▸ **Task instructions**
The entries shown next need to be written again word for word.

[Collected data]
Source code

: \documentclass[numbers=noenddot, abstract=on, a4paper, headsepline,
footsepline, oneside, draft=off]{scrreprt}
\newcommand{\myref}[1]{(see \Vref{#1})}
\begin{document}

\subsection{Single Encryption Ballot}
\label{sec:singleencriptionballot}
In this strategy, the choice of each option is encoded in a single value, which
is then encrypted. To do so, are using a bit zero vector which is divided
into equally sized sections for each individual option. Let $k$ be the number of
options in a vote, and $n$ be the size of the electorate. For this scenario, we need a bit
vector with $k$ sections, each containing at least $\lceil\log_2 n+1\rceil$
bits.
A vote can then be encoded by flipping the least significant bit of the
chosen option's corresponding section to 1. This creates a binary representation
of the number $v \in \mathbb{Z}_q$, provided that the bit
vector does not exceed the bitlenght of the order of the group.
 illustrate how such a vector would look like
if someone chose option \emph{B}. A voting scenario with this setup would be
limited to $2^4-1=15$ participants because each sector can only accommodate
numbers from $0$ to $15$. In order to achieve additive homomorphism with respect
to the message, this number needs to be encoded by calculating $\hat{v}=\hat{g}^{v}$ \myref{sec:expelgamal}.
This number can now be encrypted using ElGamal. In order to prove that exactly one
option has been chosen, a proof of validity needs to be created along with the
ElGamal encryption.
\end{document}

▸ **Solution below**
Source code

: \documentclass[numbers=noenddot, abstract=on, a4paper, headsepline,
footsepline, oneside, draft=off]{scrreprt}
\newcommand{\myref}[1]{(see \Vref{#1})}
\begin{document}

\subsection{Single Encryption Ballot}
\label{sec:singleencriptionballot}
In this strategy, the choice of each option is encoded in a single value, which
is then encrypted. To do so, are using a bit zero vector which is divided
into equally sized sections for each individual option. Let $k$ be the number of
options in a vote, and $n$ be the size of the electorate. For this scenario, we need a bit
vector with $k$ sections, each containing at least $\lceil\log_2 n+1\rceil$
bits.
A vote can then be encoded by flipping the least significant bit of the
chosen option's corresponding section to 1. This creates a binary representation
of the number $v \in \mathbb{Z}_q$, provided that the bit
vector does not exceed the bitlenght of the order of the group.
 illustrate how such a vector would look like
if someone chose option \emph{B}. A voting scenario with this setup would be
limited to $2^4-1=15$ participants because each sector can only accommodate
numbers from $0$ to $15$. In order to achieve additive homomorphism with respect
to the message, this number needs to be encoded by calculating $\hat{v}=\hat{g}^{v}$ \myref{sec:expelgamal}.
This number can now be encrypted using ElGamal. In order to prove that exactly one
option has been chosen, a proof of validity needs to be created along with the
ElGamal encryption.
\end{document}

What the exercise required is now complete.